For the first decade or so of my life, my older brother and I were the only two kids I knew who suffered from the speech disorder known as stuttering. Miraculously, around the age of twelve, my brother’s stuttering stopped. I was very happy for him and equally excited for my future. I was thinking “two more years.” Thirty years later, my stutter is still going strong and I wouldn’t want it any other way.

If I had a nickel for every time I was made fun of, I could have potentially retired at twelve. It’s not easy being a kid, and it’s especially difficult when you’re different.

The biggest fear for most Americans is public speaking, so imagine being a stuttering child having to read aloud a paragraph from Charlotte’s Web as the entire class looks, listens, and laughs. It’s not easy. Imagine sitting at your desk with your palms sweating, pulse racing, and heart pounding as if you’re about to testify against the Mafia, when, in fact, you’re simply sitting there waiting to read a paragraph from Where the Red Fern Grows.

That all changed for me in the eighth grade when I decided to ease my anxiety by volunteering to read each and every time. My hand was always the first to go up and stayed up for most of the class. I chose to be in complete control of what and when to read. If kids laughed, they laughed. I’d usually have a witty one-liner to shoot back at them, which would ultimately shut them up. From that point on, I never again looked at my stuttering as a significant challenge.

Fast forward to 2012 and I’m a comic, a speaker, and a soldier with three tours of duty in Iraq. I currently hold the rank of Captain in the Alabama National Guard.

When I started out in comedy, my goal was simply to make the audience laugh. After each show or online video, I’d get feedback on how my comedy helped educate them with respect to their family and friends who also suffered from this speech disorder. I was blown away. Until seeing my routine, they’d never considered the challenges a person who stutters faces on a daily basis. Imagine the fear of talking on a telephone. Imagine the fear of ordering food at a restaurant. Imagine the fear of not being able to say your child’s name.

I also get random messages from young men and women who aspire to serve in the military but feel they are not qualified due to their speech disorder. Being able to inspire them to follow their dreams might be the highlight of what I do. Stuttering is no joke but having the ability to inspire and create awareness of stuttering through humor has truly been a gift from God.

Stuttering is still one of the great unknowns. I’ve been stuttering for forty years and still can’t explain it. I can probably do a better job of explaining the Pythagorean theorem.
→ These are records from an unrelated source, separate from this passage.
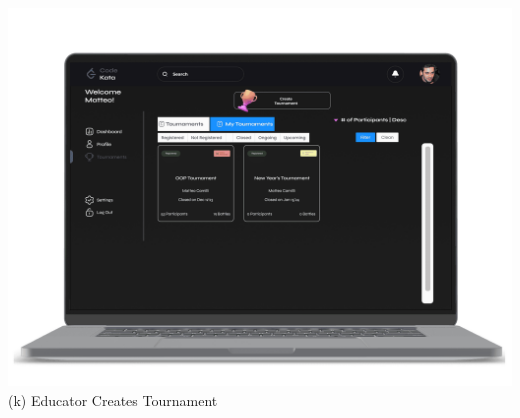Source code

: \begin{center}
\includegraphics[scale=0.13]{Images/ui-ux/educator_create_tournament/educator_create_tournament_4.png}
        (k) Educator Creates Tournament
\end{center}
\newpage

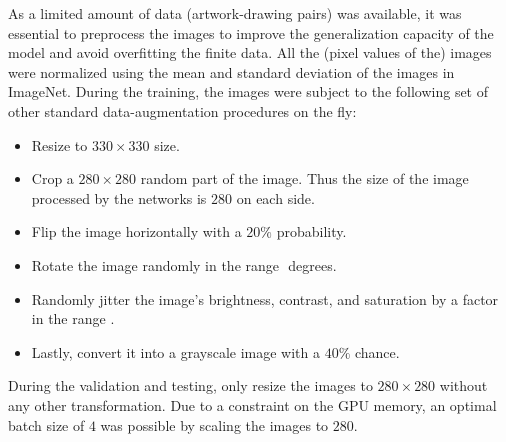 As a limited amount of data (artwork-drawing pairs) was available, it was essential to preprocess the images to improve the generalization capacity of the model and avoid overfitting the finite data. All the (pixel values of the) images were normalized using the mean and standard deviation of the images in ImageNet. During the training, the images were subject to the following set of other standard data-augmentation procedures on the fly:
\begin{itemize}
	\item Resize to \begin{math} 330 \times 330 \end{math} size.
	\item Crop a \begin{math} 280 \times 280 \end{math} random part of the image. Thus the size of the image processed by the networks is \begin{math} 280 \end{math} on each side.
	\item Flip the image horizontally with a \begin{math} 20\% \end{math} probability.
	\item Rotate the image randomly in the range \begin{math} [-5, +5] \end{math} degrees.
	\item Randomly jitter the image's brightness, contrast, and saturation by a factor in the range \begin{math} [0.9, 1.1] \end{math}.
	\item Lastly, convert it into a grayscale image with a \begin{math} 40\% \end{math} chance.
\end{itemize}
During the validation and testing, only resize the images to \begin{math} 280 \times 280 \end{math} without any other transformation. Due to a constraint on the GPU memory, an optimal batch size of \begin{math} 4 \end{math} was possible by scaling the images to \begin{math} 280 \end{math}.



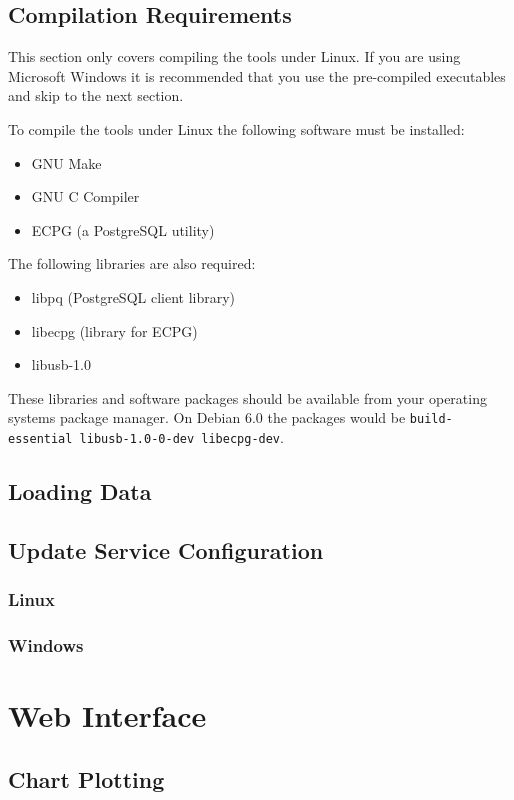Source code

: \documentclass[a4paper,10pt,draft]{book}
\begin{document}
\section{Compilation Requirements}
This section only covers compiling the tools under Linux. If you are using Microsoft Windows it is recommended that you use the pre-compiled executables and skip to the next section.

To compile the tools under Linux the following software must be installed:
\begin{itemize}
\item GNU Make
\item GNU C Compiler
\item ECPG (a PostgreSQL utility)
\end{itemize}

The following libraries are also required:
\begin{itemize}
\item libpq (PostgreSQL client library)
\item libecpg (library for ECPG)
\item libusb-1.0
\end{itemize}

These libraries and software packages should be available from your operating systems package manager. On Debian 6.0 the packages would be \verb|build-essential libusb-1.0-0-dev libecpg-dev|.

\section{Loading Data}

\section{Update Service Configuration}
\subsection{Linux}
\subsection{Windows}


\chapter{Web Interface}
\section{Chart Plotting}
\end{document}
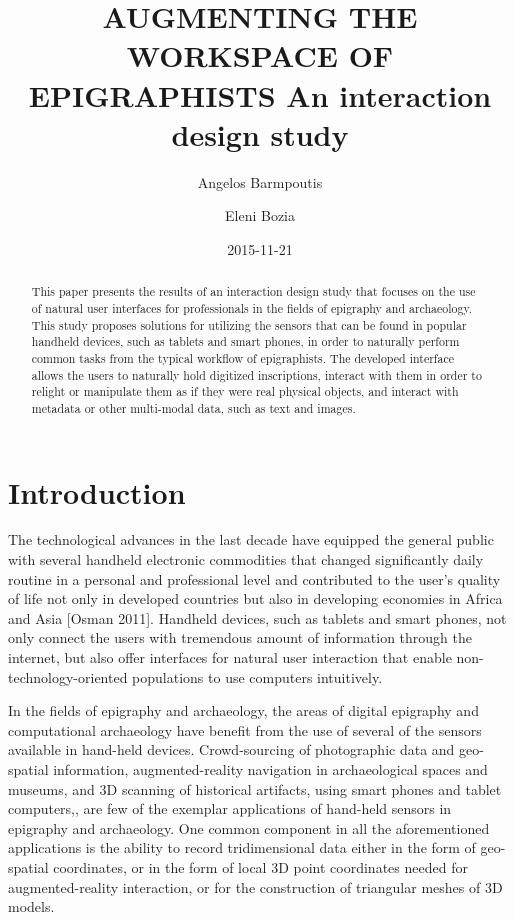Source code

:\documentclass[amsthm,ebook]{saparticle}
\title{AUGMENTING THE WORKSPACE OF EPIGRAPHISTS
An interaction design study}
\author[1]{Angelos Barmpoutis\corref{first}}
\author[2]{Eleni Bozia}
\date{2015-11-21}
\begin{document}
\maketitle
\begin{abstract}
This paper presents the results of an interaction design study that focuses on the use of natural user
interfaces for professionals in the fields of epigraphy and archaeology. This study proposes solutions for utilizing
the sensors that can be found in popular handheld devices, such as tablets and smart phones, in order to naturally
perform common tasks from the typical workflow of epigraphists. The developed interface allows the users to naturally
hold digitized inscriptions, interact with them in order to relight or manipulate them as if they were real physical
objects, and interact with metadata or other multi-modal data, such as text and images. 
\end{abstract}

\section{Introduction}


The technological advances in the last decade have equipped the general public with several handheld electronic
commodities that changed significantly daily routine in a personal and professional level and contributed to the user's
quality of life not only in developed countries but also in developing economies in Africa and Asia [Osman 2011].
Handheld devices, such as tablets and smart phones, not only connect the users with tremendous amount of information
through the internet, but also offer interfaces for natural user interaction that enable non-technology-oriented
populations to use computers intuitively.

In the fields of epigraphy and archaeology, the areas of digital epigraphy and computational archaeology have benefit
from the use of several of the sensors available in hand-held devices. Crowd-sourcing of photographic data and
geo-spatial information, augmented-reality navigation in archaeological spaces and museums, and 3D scanning of
historical artifacts, using smart phones and tablet computers,, are few of the exemplar applications of hand-held
sensors in epigraphy and archaeology. One common component in all the aforementioned applications is the ability to
record tridimensional data either in the form of geo-spatial coordinates, or in the form of local 3D point coordinates
needed for augmented-reality interaction, or for the construction of triangular meshes of 3D models. 
\end{document}
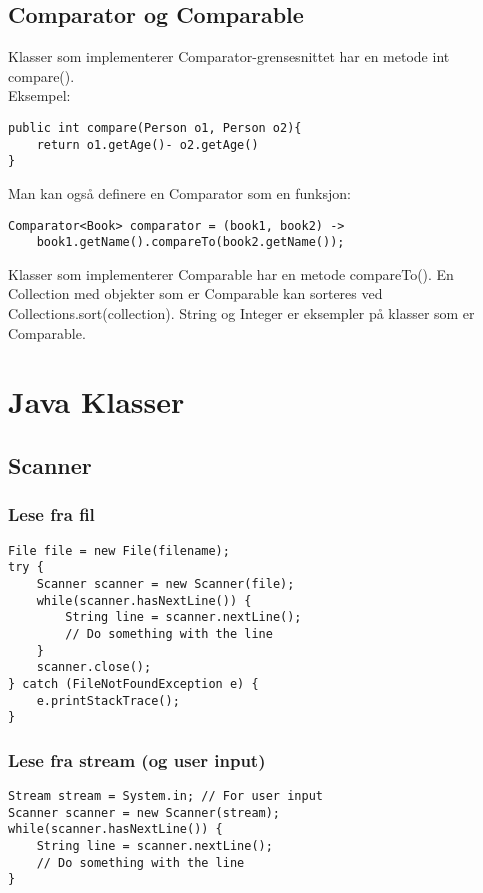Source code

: \documentclass{article}
\begin{document}
\subsection{Comparator og Comparable}
Klasser som implementerer Comparator-grensesnittet har en metode int compare().\\Eksempel:
\begin{verbatim}
public int compare(Person o1, Person o2){
    return o1.getAge()- o2.getAge()
}
\end{verbatim}
Man kan også definere en Comparator som en funksjon:
\begin{verbatim}
Comparator<Book> comparator = (book1, book2) ->
    book1.getName().compareTo(book2.getName());
\end{verbatim}
Klasser som implementerer Comparable har en metode compareTo(). En Collection med objekter som er Comparable kan sorteres ved Collections.sort(collection). String og Integer er eksempler på klasser som er Comparable. 


\section{Java Klasser}

\subsection{Scanner}
\subsubsection{Lese fra fil}
\begin{verbatim}
File file = new File(filename);
try {
    Scanner scanner = new Scanner(file);
    while(scanner.hasNextLine()) {
        String line = scanner.nextLine();
        // Do something with the line
    }
    scanner.close();
} catch (FileNotFoundException e) {
    e.printStackTrace();
}
\end{verbatim}

\subsubsection{Lese fra stream (og user input)}
\begin{verbatim}
Stream stream = System.in; // For user input
Scanner scanner = new Scanner(stream);
while(scanner.hasNextLine()) {
    String line = scanner.nextLine();
    // Do something with the line
}
\end{verbatim}
\end{document}
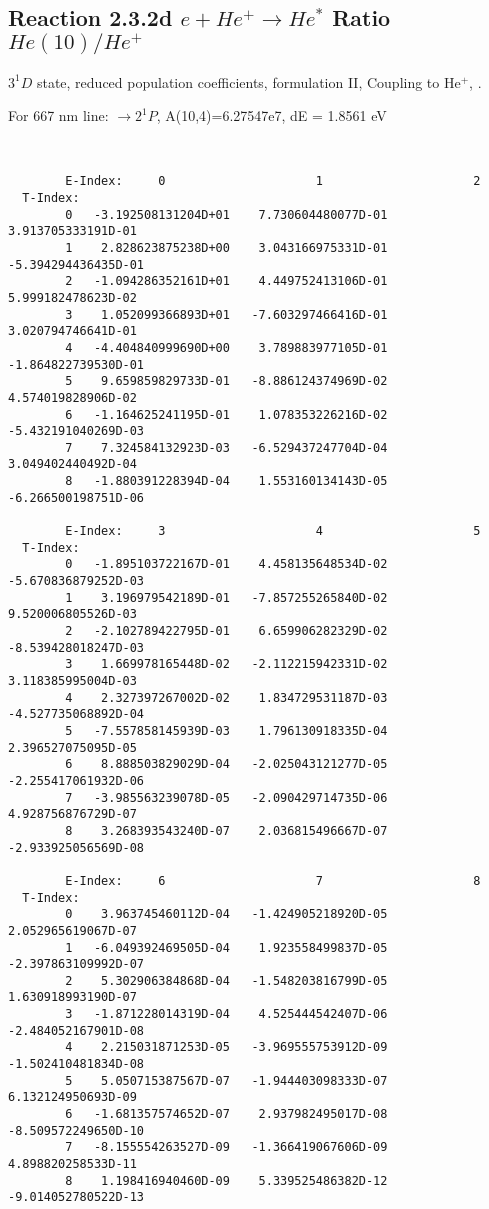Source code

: \documentclass[12pt,dvipdfmx]{article}
\begin{document}
{\subsection{
  Reaction 2.3.2d $e + He^+ \rightarrow He^*  $ Ratio $He(10)/He^+$
}

  $3^1D$ state,
  reduced population coefficients, formulation II,
  Coupling to He$^+$, \cite{kn:Fujimoto}.

  For 667 nm line: $\rightarrow 2^1P$, A(10,4)=6.27547e7, dE = 1.8561 eV

\begin{small}\begin{verbatim}


        E-Index:     0                     1                     2
  T-Index:
        0   -3.192508131204D+01    7.730604480077D-01    3.913705333191D-01
        1    2.828623875238D+00    3.043166975331D-01   -5.394294436435D-01
        2   -1.094286352161D+01    4.449752413106D-01    5.999182478623D-02
        3    1.052099366893D+01   -7.603297466416D-01    3.020794746641D-01
        4   -4.404840999690D+00    3.789883977105D-01   -1.864822739530D-01
        5    9.659859829733D-01   -8.886124374969D-02    4.574019828906D-02
        6   -1.164625241195D-01    1.078353226216D-02   -5.432191040269D-03
        7    7.324584132923D-03   -6.529437247704D-04    3.049402440492D-04
        8   -1.880391228394D-04    1.553160134143D-05   -6.266500198751D-06

        E-Index:     3                     4                     5
  T-Index:
        0   -1.895103722167D-01    4.458135648534D-02   -5.670836879252D-03
        1    3.196979542189D-01   -7.857255265840D-02    9.520006805526D-03
        2   -2.102789422795D-01    6.659906282329D-02   -8.539428018247D-03
        3    1.669978165448D-02   -2.112215942331D-02    3.118385995004D-03
        4    2.327397267002D-02    1.834729531187D-03   -4.527735068892D-04
        5   -7.557858145939D-03    1.796130918335D-04    2.396527075095D-05
        6    8.888503829029D-04   -2.025043121277D-05   -2.255417061932D-06
        7   -3.985563239078D-05   -2.090429714735D-06    4.928756876729D-07
        8    3.268393543240D-07    2.036815496667D-07   -2.933925056569D-08

        E-Index:     6                     7                     8
  T-Index:
        0    3.963745460112D-04   -1.424905218920D-05    2.052965619067D-07
        1   -6.049392469505D-04    1.923558499837D-05   -2.397863109992D-07
        2    5.302906384868D-04   -1.548203816799D-05    1.630918993190D-07
        3   -1.871228014319D-04    4.525444542407D-06   -2.484052167901D-08
        4    2.215031871253D-05   -3.969555753912D-09   -1.502410481834D-08
        5    5.050715387567D-07   -1.944403098333D-07    6.132124950693D-09
        6   -1.681357574652D-07    2.937982495017D-08   -8.509572249650D-10
        7   -8.155554263527D-09   -1.366419067606D-09    4.898820258533D-11
        8    1.198416940460D-09    5.339525486382D-12   -9.014052780522D-13


\end{verbatim}
\end{small}}
\end{document}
I do know, however, that four out of five people who stutter are male and that only around one percent of the world’s population will ever know what it’s like to get “stuck” on the simplest of sounds. I, just like any person who stutters, have my good days and bad days and everything in between. Additionally, we don’t always get hung up on the same sounds, words, or sentences. And finally, the number one pet peeve for most of us is having people finish our words or sentences. We have something to say, so let us say it.

I’ve had the great fortune of attending the last two National Stuttering Association (NSA) annual conventions. The convention is not a pity party. It’s a fun and inspiring celebration filled with education, awareness, acceptance, and empowerment.

Because of my upbringing and military service, I’ve always been an adapt-and-overcome kind of guy, but attending the NSA convention has even opened my eyes to the difficulty many of my fellow stutterers face each and every day. I’ve even met people who stutter when they sing.

The NSA convention is a four-day conference. In 2011, we had the writer for the Academy Award winning film The King’s Speech as the keynote speaker. I may be the only person who stutters who has not seen the film. Another great film featuring a person who stutters is Star Wars. James Earl Jones, the voice of Darth Vader, endured severe stuttering during his childhood but has gone on to have one of the greatest voices of our time. He truly beat the odds. Of course he did have one slight advantage; he was a Jedi.

There are days when I, too, wish I was a Jedi, but that has nothing to do with my speech.

Whether it’s a big nose, ugly toes, or a run in your pantyhose, we all have perceived flaws that each of us should embrace, because if we don’t embrace them ourselves, how can we possibly expect it from others?